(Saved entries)
----

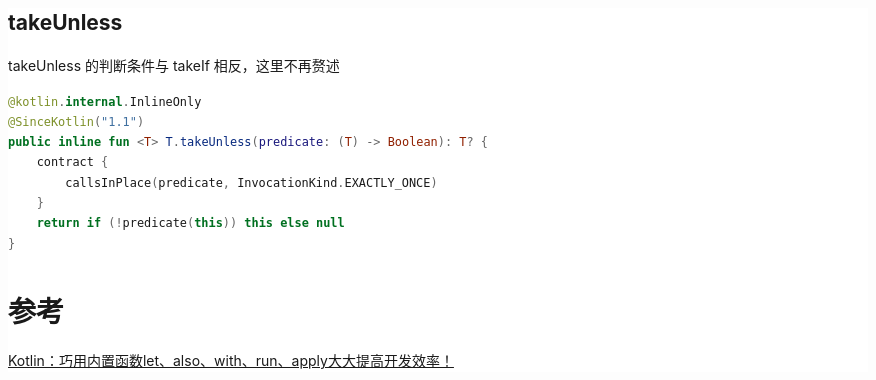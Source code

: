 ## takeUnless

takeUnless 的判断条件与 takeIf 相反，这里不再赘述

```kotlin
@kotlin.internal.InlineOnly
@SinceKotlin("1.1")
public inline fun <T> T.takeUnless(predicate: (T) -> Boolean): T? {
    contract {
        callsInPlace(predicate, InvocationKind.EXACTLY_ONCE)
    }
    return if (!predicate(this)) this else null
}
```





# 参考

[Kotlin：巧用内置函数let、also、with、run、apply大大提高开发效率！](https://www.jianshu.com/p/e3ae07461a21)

----

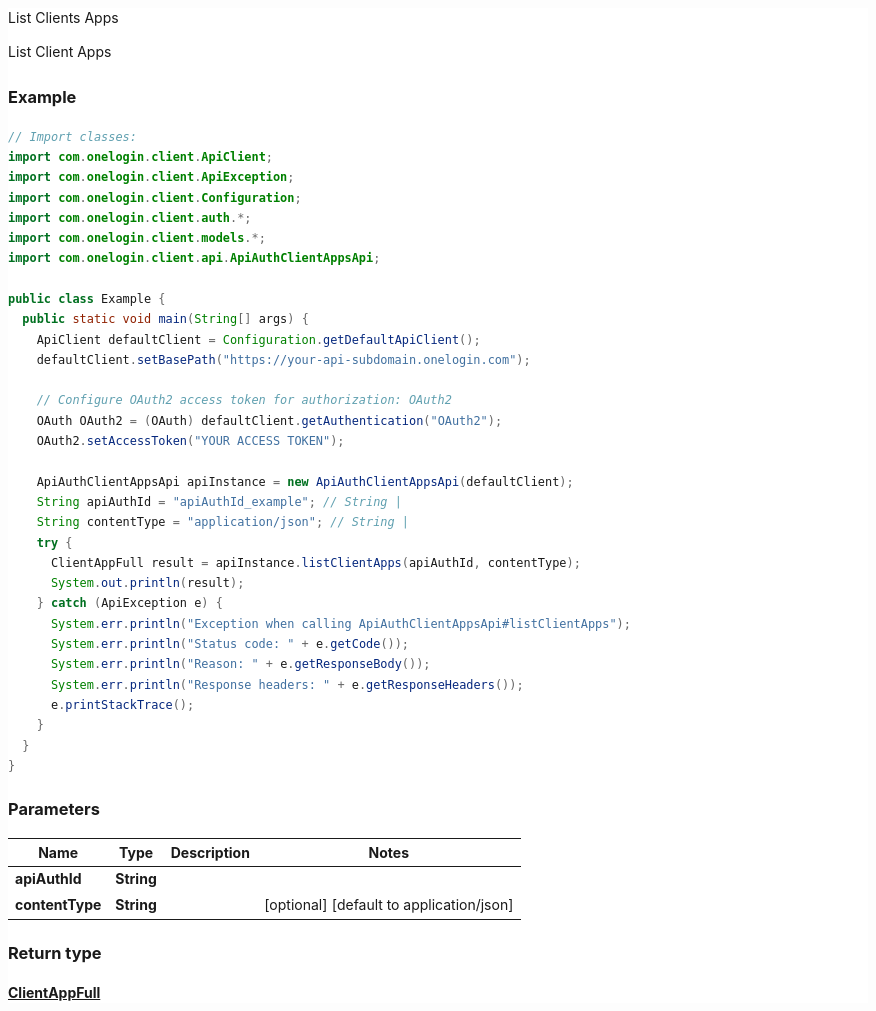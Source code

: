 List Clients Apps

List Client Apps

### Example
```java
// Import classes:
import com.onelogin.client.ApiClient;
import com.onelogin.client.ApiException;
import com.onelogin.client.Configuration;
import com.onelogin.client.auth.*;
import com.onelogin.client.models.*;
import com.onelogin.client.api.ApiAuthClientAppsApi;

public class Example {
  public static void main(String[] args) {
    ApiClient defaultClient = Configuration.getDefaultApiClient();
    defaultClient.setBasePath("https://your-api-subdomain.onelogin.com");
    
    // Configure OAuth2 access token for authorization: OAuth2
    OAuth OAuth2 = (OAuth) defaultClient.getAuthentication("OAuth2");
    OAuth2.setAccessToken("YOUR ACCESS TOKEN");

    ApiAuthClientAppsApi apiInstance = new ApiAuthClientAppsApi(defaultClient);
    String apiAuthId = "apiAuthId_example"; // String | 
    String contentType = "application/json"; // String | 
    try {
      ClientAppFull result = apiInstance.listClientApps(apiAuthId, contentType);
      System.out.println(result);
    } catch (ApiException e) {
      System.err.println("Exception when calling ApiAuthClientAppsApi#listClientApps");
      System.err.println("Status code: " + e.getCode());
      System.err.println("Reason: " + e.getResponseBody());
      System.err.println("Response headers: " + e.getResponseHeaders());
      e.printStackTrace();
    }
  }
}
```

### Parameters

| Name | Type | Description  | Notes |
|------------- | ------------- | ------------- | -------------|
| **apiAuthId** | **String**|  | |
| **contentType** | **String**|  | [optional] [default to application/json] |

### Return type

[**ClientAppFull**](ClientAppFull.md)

----

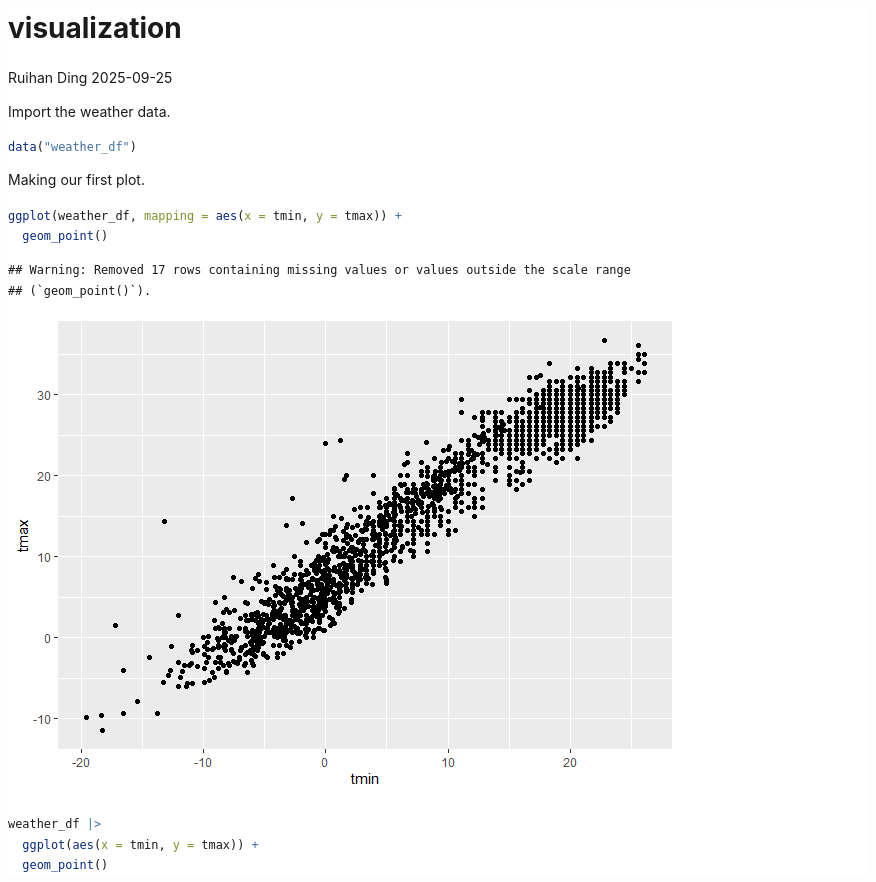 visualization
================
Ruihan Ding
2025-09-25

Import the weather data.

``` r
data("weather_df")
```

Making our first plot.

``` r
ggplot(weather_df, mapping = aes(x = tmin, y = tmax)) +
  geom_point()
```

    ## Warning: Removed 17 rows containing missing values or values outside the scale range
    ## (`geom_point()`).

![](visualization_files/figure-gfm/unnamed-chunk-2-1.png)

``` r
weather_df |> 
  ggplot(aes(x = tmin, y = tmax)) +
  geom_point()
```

----

* **Exercise**:
Each line in the entries above that includes the string "println" should be extracted.

* **Exercise output**:
      System.out.println(result);
      System.err.println("Exception when calling ApiAuthClientAppsApi#listClientApps");
      System.err.println("Status code: " + e.getCode());
      System.err.println("Reason: " + e.getResponseBody());
      System.err.println("Response headers: " + e.getResponseHeaders());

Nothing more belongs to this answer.